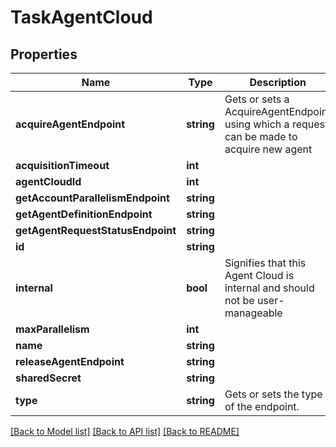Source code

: # TaskAgentCloud

## Properties
Name | Type | Description | Notes
------------ | ------------- | ------------- | -------------
**acquireAgentEndpoint** | **string** | Gets or sets a AcquireAgentEndpoint using which a request can be made to acquire new agent | [optional] 
**acquisitionTimeout** | **int** |  | [optional] 
**agentCloudId** | **int** |  | [optional] 
**getAccountParallelismEndpoint** | **string** |  | [optional] 
**getAgentDefinitionEndpoint** | **string** |  | [optional] 
**getAgentRequestStatusEndpoint** | **string** |  | [optional] 
**id** | **string** |  | [optional] 
**internal** | **bool** | Signifies that this Agent Cloud is internal and should not be user-manageable | [optional] 
**maxParallelism** | **int** |  | [optional] 
**name** | **string** |  | [optional] 
**releaseAgentEndpoint** | **string** |  | [optional] 
**sharedSecret** | **string** |  | [optional] 
**type** | **string** | Gets or sets the type of the endpoint. | [optional] 

[[Back to Model list]](../README.md#documentation-for-models) [[Back to API list]](../README.md#documentation-for-api-endpoints) [[Back to README]](../README.md)


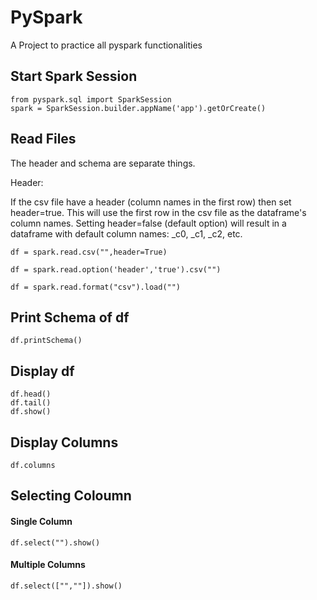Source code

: 
# PySpark

A Project to practice all pyspark functionalities




## Start Spark Session

    from pyspark.sql import SparkSession
    spark = SparkSession.builder.appName('app').getOrCreate()

## Read Files


The header and schema are separate things.

Header:

If the csv file have a header (column names in the first row) then set header=true. This will use the first row in the csv file as the dataframe's column names. Setting header=false (default option) will result in a dataframe with default column names: _c0, _c1, _c2, etc.



    df = spark.read.csv("",header=True)

    df = spark.read.option('header','true').csv("")

    df = spark.read.format("csv").load("")

## Print Schema of df

    df.printSchema()

## Display df

    df.head()
    df.tail()
    df.show()

## Display Columns

    df.columns

## Selecting Coloumn

#### Single Column

    df.select("").show()

#### Multiple Columns

    df.select(["",""]).show()








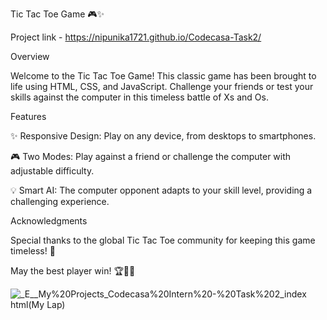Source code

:  Tic Tac Toe Game 🎮✨

 Project link -  https://nipunika1721.github.io/Codecasa-Task2/
 
 Overview

 Welcome to the Tic Tac Toe Game! This classic game has been brought to life using HTML, CSS, and JavaScript. 
 Challenge your friends or test your skills against the computer in this timeless battle of Xs and Os.

 Features

 ✨ Responsive Design: Play on any device, from desktops to smartphones.
 
 🎮 Two Modes: Play against a friend or challenge the computer with adjustable difficulty.
 
 💡 Smart AI: The computer opponent adapts to your skill level, providing a challenging experience.

 Acknowledgments

 Special thanks to the global Tic Tac Toe community for keeping this game timeless! 🙌
 
 May the best player win! 🏆🤖👾

 ![_E__My%20Projects_Codecasa%20Intern%20-%20Task%202_index html(My Lap)](https://github.com/nipunika1721/Codecasa-Task2/assets/135405920/86fe5e5f-34f1-41aa-bc8c-e3cb23944d5f)

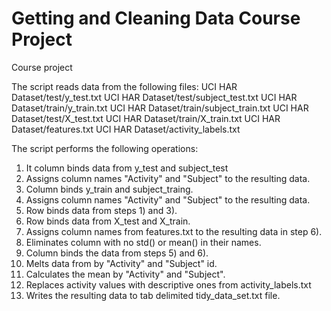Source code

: Getting and Cleaning Data Course Project
=============

Course project

The script reads data from the following files:
UCI HAR Dataset/test/y_test.txt
UCI HAR Dataset/test/subject_test.txt
UCI HAR Dataset/train/y_train.txt
UCI HAR Dataset/train/subject_train.txt
UCI HAR Dataset/test/X_test.txt
UCI HAR Dataset/train/X_train.txt
UCI HAR Dataset/features.txt
UCI HAR Dataset/activity_labels.txt


The script performs the following operations:
1) It column binds data from y_test and subject_test
2) Assigns column names "Activity" and "Subject" to the resulting data.
3) Column binds y_train and subject_traing.
4) Assigns column names "Activity" and "Subject" to the resulting data.
5) Row binds data from steps 1) and 3).
6) Row binds data from X_test and X_train.
7) Assigns column names from features.txt to the resulting data in step 6).
8) Eliminates column with no std() or mean() in their names.
9) Column binds the data from steps 5) and 6).
10) Melts data from by "Activity" and "Subject" id.
11) Calculates the mean by "Activity" and "Subject".
12) Replaces activity values with descriptive ones from activity_labels.txt
13) Writes the resulting data to tab delimited tidy_data_set.txt file.
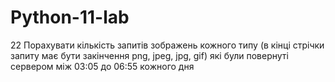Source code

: # Python-11-lab
22
Порахувати кількість запитів зображень кожного типу (в кінці стрічки запиту має бути закінчення png, jpeg, jpg, gif) які 
були повернуті сервером між 03:05 до 06:55 кожного дня 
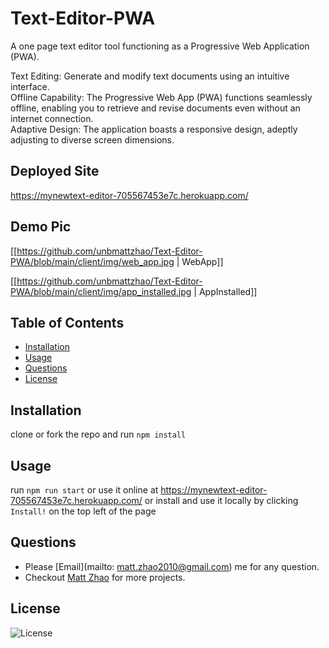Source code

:# Text-Editor-PWA

A one page text editor tool functioning as a Progressive Web Application (PWA).

Text Editing: Generate and modify text documents using an intuitive interface.  
Offline Capability: The Progressive Web App (PWA) functions seamlessly offline, enabling you to retrieve and revise documents even without an internet connection.  
Adaptive Design: The application boasts a responsive design, adeptly adjusting to diverse screen dimensions.

## Deployed Site

https://mynewtext-editor-705567453e7c.herokuapp.com/

## Demo Pic

[[https://github.com/unbmattzhao/Text-Editor-PWA/blob/main/client/img/web_app.jpg | WebApp]]

[[https://github.com/unbmattzhao/Text-Editor-PWA/blob/main/client/img/app_installed.jpg | AppInstalled]]

## Table of Contents

- [Installation](#installation)
- [Usage](#usage)
- [Questions](#questions)
- [License](#license)

## Installation

clone or fork the repo and run `npm install`

## Usage

run `npm run start`
or use it online at https://mynewtext-editor-705567453e7c.herokuapp.com/
or install and use it locally by clicking `Install!` on the top left of the page

## Questions

- Please [Email](mailto: matt.zhao2010@gmail.com) me for any question.
- Checkout [Matt Zhao](https://github.com/unbmattzhao) for more projects.

## License

![License](https://img.shields.io/badge/license-MIT-blue.svg)
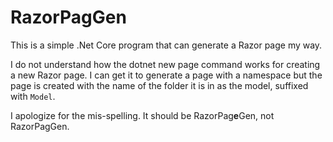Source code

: # RazorPagGen

This is a simple .Net Core program that can generate a Razor page my way.

I do not understand how the dotnet new page command works for creating a new Razor page.
I can get it to generate a page with a namespace but the page is created with the name of
the folder it is in as the model, suffixed with `Model`.

I apologize for the mis-spelling. It should be RazorPag**e**Gen, not RazorPagGen.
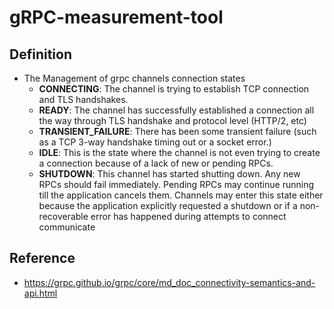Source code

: # gRPC-measurement-tool

## Definition
- The Management of grpc channels connection states
  - **CONNECTING**: The channel is trying to establish TCP connection and TLS handshakes.
  - **READY**: The channel has successfully established a connection all the way through TLS handshake and protocol level (HTTP/2, etc)
  - **TRANSIENT_FAILURE**: There has been some transient failure (such as a TCP 3-way handshake timing out or a socket error.)
  - **IDLE**: This is the state where the channel is not even trying to create a connection because of a lack of new or pending RPCs.
  - **SHUTDOWN**: This channel has started shutting down. Any new RPCs should fail immediately. Pending RPCs may continue running till the application cancels them. Channels may enter this state either because the application explicitly requested a shutdown or if a non-recoverable error has happened during attempts to connect communicate




## Reference
- https://grpc.github.io/grpc/core/md_doc_connectivity-semantics-and-api.html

→ Work to be completed: Once the line with "May the best player win! 🏆🤖👾" is found above, print it and every line after it through the line with "UCI HAR Dataset/test/X_test.txt", exactly. Pictures stay out.

→ Response:
 May the best player win! 🏆🤖👾

 ![_E__My%20Projects_Codecasa%20Intern%20-%20Task%202_index html(My Lap)](https://github.com/nipunika1721/Codecasa-Task2/assets/135405920/86fe5e5f-34f1-41aa-bc8c-e3cb23944d5f)

Source code

: Getting and Cleaning Data Course Project
=============

Course project

The script reads data from the following files:
UCI HAR Dataset/test/y_test.txt
UCI HAR Dataset/test/subject_test.txt
UCI HAR Dataset/train/y_train.txt
UCI HAR Dataset/train/subject_train.txt
UCI HAR Dataset/test/X_test.txt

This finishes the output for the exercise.